Un témoignage personnel sur le procès d'Avignon
Le 17 février prochain, les éditions Flammarion publieront Et la joie de vivre, le récit à la première personne de Gisèle Pelicot. Cet ouvrage, déjà annoncé dans pas moins de vingt-deux langues différentes, promet d'offrir un éclairage intime sur l'une des affaires judiciaires les plus médiatisées de ces dernières années. Des extraits exclusifs, rédigés avec la collaboration de la journaliste et romancière Judith Perrignon, ont été dévoilés en avant-première mardi soir par le quotidien Le Monde.
Le choix crucial de l'audience publique
Au cœur de ce témoignage poignant, Gisèle Pelicot revient longuement sur le procès d'Avignon en 2024, dont le retentissement a dépassé les frontières nationales en raison de l'ampleur des faits et du nombre exceptionnel d'accusés. Elle y explique notamment sa décision déterminante de demander une audience publique dans le dossier des viols de Mazan, plutôt que de se contenter d'un huis clos traditionnel.
« Quand je repense au moment où j'ai pris ma décision, je me dis que si j'avais eu vingt ans de moins, je n'aurais peut-être pas osé refuser le huis clos. J'aurais craint les regards, ces fichus regards avec lesquels une femme de ma génération a toujours composé », confie-t-elle avec une franchise remarquable. Cette réflexion sur l'âge et le regard social parcourt plusieurs passages de l'ouvrage : « Peut-être la honte s'en va-t-elle d'autant plus facilement qu'on a soixante-dix ans, et que plus personne ne fait attention à vous. Je ne sais pas. Je n'avais pas peur de mes rides, ni de mon corps. »

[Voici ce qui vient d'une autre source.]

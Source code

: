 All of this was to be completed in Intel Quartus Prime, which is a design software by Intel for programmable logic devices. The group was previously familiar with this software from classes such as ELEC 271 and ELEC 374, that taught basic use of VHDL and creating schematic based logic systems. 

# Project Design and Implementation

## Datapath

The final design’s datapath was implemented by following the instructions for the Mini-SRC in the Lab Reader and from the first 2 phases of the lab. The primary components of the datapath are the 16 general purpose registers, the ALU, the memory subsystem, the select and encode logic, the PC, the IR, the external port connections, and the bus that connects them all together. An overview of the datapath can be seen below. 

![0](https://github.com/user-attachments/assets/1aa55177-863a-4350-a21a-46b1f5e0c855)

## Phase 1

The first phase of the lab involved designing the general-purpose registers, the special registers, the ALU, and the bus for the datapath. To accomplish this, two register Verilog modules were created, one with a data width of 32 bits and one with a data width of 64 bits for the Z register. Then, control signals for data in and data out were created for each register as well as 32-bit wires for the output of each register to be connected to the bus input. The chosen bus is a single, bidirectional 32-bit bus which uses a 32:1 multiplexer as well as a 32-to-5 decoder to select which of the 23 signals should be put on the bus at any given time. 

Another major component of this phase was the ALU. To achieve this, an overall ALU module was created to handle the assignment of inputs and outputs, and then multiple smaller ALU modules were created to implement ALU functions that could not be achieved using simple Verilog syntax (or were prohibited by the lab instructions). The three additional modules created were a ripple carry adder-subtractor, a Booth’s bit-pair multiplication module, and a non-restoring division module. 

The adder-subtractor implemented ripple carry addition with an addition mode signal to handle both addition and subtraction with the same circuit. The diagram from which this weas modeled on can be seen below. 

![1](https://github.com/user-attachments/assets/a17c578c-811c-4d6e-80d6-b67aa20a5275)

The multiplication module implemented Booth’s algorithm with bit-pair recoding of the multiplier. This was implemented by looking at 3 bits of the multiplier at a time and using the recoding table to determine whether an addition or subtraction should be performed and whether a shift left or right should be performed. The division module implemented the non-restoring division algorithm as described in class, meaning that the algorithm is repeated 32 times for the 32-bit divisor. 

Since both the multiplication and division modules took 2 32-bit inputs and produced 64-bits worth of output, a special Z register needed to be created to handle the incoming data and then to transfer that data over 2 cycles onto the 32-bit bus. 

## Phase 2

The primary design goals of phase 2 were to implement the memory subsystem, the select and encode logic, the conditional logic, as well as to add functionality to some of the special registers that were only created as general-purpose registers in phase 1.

Les doutes avant le procès
Dans les pages de son livre, Gisèle Pelicot décrit avec une précision troublante son état d'esprit à l'approche de ce procès historique. « Lui (Dominique Pelicot), j'avais hâte de l'avoir en face de moi. Eux, je craignais leur nombre », explique-t-elle sobrement. Elle évoque également la perspective angoissante de l'audience publique et les doutes qui l'ont assaillie : « Plus le procès approchait, plus je m'imaginais devenir otage de leurs regards, de leurs mensonges, de leur lâcheté et de leur mépris », allant jusqu'à se poser cette question déchirante : « Est-ce que je ne les protégeais pas en fermant la porte ? »
La découverte des preuves photographiques
Le livre revient également sur le moment particulièrement traumatisant où, au commissariat, elle découvre des photographies d'elle prises lors des viols sous soumission chimique. « Je ne reconnaissais pas les individus. Ni cette femme. Elle avait la joue si flasque. La bouche si molle. C'était une poupée de chiffon », écrit-elle avec une sobriété qui rend le passage d'autant plus poignant.
Refus du statut d'icône
Devenue malgré elle une figure emblématique de la lutte contre les violences faites aux femmes, Gisèle Pelicot a tenu à nuancer cette image lors de l'audience d'appel en octobre 2025 devant la cour d'assises d'appel du Gard, à Nîmes. « Arrêtez de dire que je suis une icône. C'est malgré moi. Je suis une femme ordinaire qui a levé le huis clos. » Cette déclaration résume parfaitement l'humilité et la détermination qui caractérisent son témoignage exceptionnel.